(Dataset entries)

++++

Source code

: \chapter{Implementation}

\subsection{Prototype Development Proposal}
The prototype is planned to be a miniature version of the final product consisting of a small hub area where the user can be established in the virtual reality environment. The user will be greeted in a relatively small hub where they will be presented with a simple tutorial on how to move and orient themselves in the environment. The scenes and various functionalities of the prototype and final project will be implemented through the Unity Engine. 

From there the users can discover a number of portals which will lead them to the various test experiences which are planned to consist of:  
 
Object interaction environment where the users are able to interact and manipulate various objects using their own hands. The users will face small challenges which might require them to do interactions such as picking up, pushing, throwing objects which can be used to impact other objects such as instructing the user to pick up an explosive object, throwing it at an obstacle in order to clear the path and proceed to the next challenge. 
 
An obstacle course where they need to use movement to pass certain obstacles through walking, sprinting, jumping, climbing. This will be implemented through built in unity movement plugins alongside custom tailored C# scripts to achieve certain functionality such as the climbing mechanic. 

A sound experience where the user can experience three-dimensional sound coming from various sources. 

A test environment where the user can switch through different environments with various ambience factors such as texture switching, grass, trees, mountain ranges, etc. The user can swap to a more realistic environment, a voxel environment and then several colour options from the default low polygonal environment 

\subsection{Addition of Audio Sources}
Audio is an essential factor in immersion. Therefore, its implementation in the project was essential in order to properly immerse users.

++++

What to do: The expected result is every line above containing the string "planned".

Response box:
The prototype is planned to be a miniature version of the final product consisting of a small hub area where the user can be established in the virtual reality environment. The user will be greeted in a relatively small hub where they will be presented with a simple tutorial on how to move and orient themselves in the environment. The scenes and various functionalities of the prototype and final project will be implemented through the Unity Engine. 
From there the users can discover a number of portals which will lead them to the various test experiences which are planned to consist of:  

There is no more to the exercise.